With the line containing "- #### 更换舵机接口" as the first line and the last line of the records as the final one, reproduce that range exactly.
Extracted data Block Start
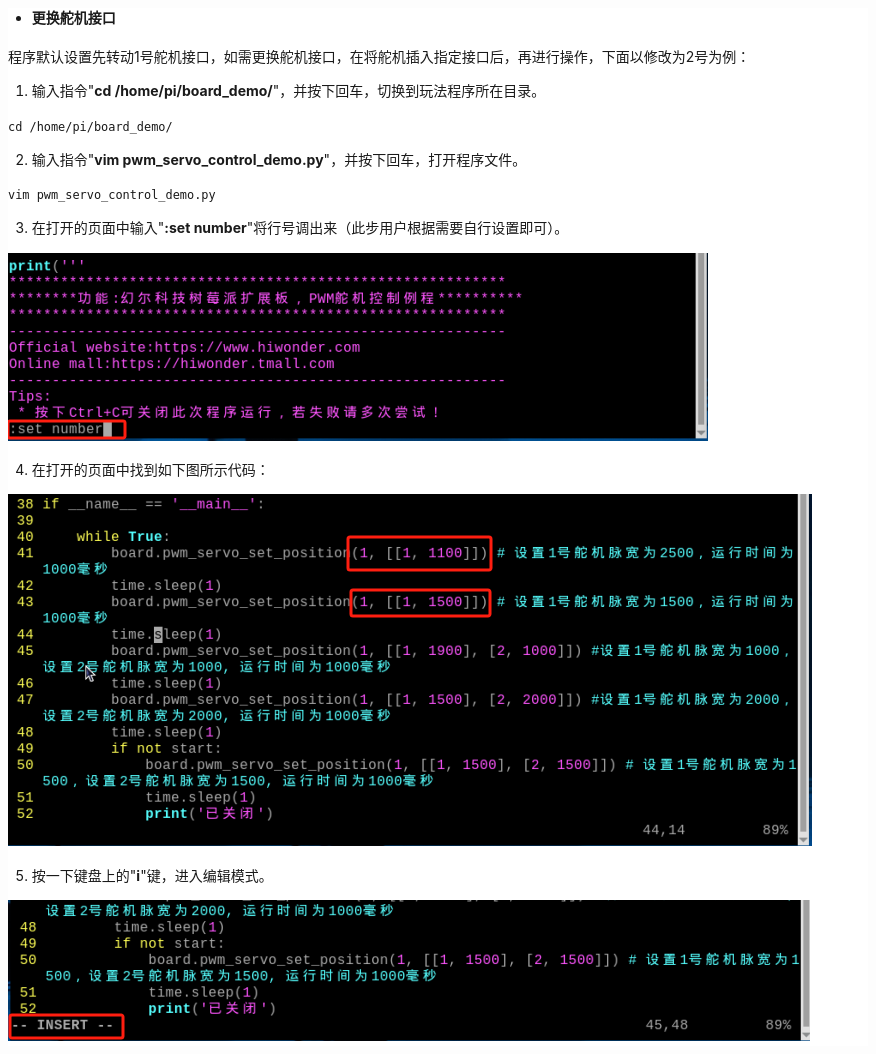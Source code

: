 <p id="anchor_18_5_1"></p>

- #### 更换舵机接口

程序默认设置先转动1号舵机接口，如需更换舵机接口，在将舵机插入指定接口后，再进行操作，下面以修改为2号为例：

1)  输入指令"**cd /home/pi/board_demo/**"，并按下回车，切换到玩法程序所在目录。

```commandline
cd /home/pi/board_demo/
```

2)  输入指令"**vim pwm_servo_control_demo.py**"，并按下回车，打开程序文件。

```commandline
vim pwm_servo_control_demo.py
```

3)  在打开的页面中输入"**:set number**"将行号调出来（此步用户根据需要自行设置即可）。

 <img src="../_static/media/chapter_5/section_18/image10.png"  />

4)  在打开的页面中找到如下图所示代码：

<img src="../_static/media/chapter_5/section_18/image11.png"  />

5)  按一下键盘上的"**i**"键，进入编辑模式。

<img src="../_static/media/chapter_5/section_18/image12.png"  />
Extracted data Block End
_Output below_
- #### 更换舵机接口

程序默认设置先转动1号舵机接口，如需更换舵机接口，在将舵机插入指定接口后，再进行操作，下面以修改为2号为例：

1)  输入指令"**cd /home/pi/board_demo/**"，并按下回车，切换到玩法程序所在目录。

```commandline
cd /home/pi/board_demo/
```

2)  输入指令"**vim pwm_servo_control_demo.py**"，并按下回车，打开程序文件。

```commandline
vim pwm_servo_control_demo.py
```

3)  在打开的页面中输入"**:set number**"将行号调出来（此步用户根据需要自行设置即可）。

 <img src="../_static/media/chapter_5/section_18/image10.png"  />

4)  在打开的页面中找到如下图所示代码：

<img src="../_static/media/chapter_5/section_18/image11.png"  />

5)  按一下键盘上的"**i**"键，进入编辑模式。

<img src="../_static/media/chapter_5/section_18/image12.png"  />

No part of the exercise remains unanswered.